Topological field theories and symmetry protected topological phases with fusion category symmetries

TL;DR

This paper classifies 1+1d bosonic SPT phases with fusion category symmetries using topological field theories, incorporating time-reversal symmetry and self-duality considerations.

Contribution

It introduces a classification scheme for SPT phases with fusion category symmetries via equivalence classes of quintuples, extending topological field theory methods to unoriented cases.

Findings

SPT phases classified by quintuples (Z, M, i, s, φ)
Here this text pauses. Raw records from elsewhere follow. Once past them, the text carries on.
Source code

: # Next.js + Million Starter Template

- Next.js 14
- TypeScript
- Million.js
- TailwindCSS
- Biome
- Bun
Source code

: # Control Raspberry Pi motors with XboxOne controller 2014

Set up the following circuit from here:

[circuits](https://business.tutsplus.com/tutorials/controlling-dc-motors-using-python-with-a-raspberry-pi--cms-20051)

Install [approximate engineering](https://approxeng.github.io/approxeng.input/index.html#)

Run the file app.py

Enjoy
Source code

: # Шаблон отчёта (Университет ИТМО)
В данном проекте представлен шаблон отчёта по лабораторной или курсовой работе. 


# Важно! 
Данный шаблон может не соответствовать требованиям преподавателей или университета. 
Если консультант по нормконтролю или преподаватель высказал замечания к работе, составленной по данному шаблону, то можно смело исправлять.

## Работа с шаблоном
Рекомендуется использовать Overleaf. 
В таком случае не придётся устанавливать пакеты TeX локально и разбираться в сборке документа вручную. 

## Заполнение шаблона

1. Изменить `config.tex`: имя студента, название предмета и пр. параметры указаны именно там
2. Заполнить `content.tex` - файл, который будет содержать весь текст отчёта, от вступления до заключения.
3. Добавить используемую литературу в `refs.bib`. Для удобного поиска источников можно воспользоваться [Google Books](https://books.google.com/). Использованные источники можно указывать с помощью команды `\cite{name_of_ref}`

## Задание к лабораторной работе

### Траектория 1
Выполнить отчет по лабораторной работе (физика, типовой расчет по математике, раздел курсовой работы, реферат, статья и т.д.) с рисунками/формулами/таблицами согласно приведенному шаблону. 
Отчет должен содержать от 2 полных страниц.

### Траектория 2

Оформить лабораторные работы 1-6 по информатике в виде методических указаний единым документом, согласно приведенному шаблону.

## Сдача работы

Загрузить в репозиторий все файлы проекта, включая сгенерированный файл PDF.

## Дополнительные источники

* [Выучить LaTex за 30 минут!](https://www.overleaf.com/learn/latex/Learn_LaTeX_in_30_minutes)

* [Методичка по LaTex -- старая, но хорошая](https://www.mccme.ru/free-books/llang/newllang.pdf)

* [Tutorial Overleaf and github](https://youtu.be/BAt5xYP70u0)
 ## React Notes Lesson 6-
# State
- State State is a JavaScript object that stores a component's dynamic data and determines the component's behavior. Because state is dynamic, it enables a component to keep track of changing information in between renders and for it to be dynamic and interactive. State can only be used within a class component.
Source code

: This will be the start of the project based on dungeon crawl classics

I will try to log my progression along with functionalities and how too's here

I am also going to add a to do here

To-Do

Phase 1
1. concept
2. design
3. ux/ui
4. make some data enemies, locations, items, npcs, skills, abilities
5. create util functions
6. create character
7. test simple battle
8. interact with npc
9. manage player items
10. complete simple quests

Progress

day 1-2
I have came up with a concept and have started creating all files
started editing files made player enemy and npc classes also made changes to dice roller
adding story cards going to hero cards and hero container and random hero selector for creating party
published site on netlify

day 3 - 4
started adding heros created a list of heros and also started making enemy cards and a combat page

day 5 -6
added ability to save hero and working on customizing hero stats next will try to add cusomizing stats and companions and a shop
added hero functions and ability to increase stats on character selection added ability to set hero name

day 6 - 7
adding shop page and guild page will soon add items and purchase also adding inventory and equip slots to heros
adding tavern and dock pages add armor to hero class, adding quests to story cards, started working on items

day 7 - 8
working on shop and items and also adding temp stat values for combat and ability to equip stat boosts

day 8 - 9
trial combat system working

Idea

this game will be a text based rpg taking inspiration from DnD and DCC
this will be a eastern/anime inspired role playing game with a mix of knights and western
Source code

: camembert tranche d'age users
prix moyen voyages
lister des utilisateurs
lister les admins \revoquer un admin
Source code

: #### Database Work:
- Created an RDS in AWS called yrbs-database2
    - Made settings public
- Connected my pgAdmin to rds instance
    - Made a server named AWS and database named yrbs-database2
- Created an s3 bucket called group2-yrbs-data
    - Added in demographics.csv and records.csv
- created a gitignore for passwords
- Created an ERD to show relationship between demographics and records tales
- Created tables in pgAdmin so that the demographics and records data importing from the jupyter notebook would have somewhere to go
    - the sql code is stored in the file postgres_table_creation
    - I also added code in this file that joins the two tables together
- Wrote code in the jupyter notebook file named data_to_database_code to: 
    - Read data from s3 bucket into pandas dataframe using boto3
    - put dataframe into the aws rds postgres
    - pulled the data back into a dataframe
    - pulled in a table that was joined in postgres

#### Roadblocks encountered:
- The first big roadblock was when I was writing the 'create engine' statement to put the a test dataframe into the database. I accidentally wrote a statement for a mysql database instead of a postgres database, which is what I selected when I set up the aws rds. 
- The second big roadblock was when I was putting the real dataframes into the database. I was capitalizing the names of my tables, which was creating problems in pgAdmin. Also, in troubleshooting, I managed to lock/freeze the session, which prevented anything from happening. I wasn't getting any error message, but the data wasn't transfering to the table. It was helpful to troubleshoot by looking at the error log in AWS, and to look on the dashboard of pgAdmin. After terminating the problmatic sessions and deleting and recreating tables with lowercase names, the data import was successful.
Formulation of unoriented 2D topological field theories

Application to Kramers-Wannier-like self-duality cases

Abstract

Fusion category symmetries are finite symmetries in 1+1 dimensions described by unitary fusion categories. We classify 1+1d time-reversal invariant bosonic symmetry protected topological (SPT) phases with fusion category symmetry by using topological field theories. We first formulate two-dimensional unoriented topological field theories whose symmetry splits into time-reversal symmetry and fusion category symmetry. We then solve them to show that SPT phases are classified by equivalence classes of quintuples $(Z, M, i, s, \phi)$ where $(Z, M, i)$ is a fiber functor, $s$ is a sign, and $\phi$ is the action of orientation-reversing symmetry that is compatible with the fiber functor $(Z, M, i)$. We apply this classification to SPT phases with Kramers-Wannier-like self-duality.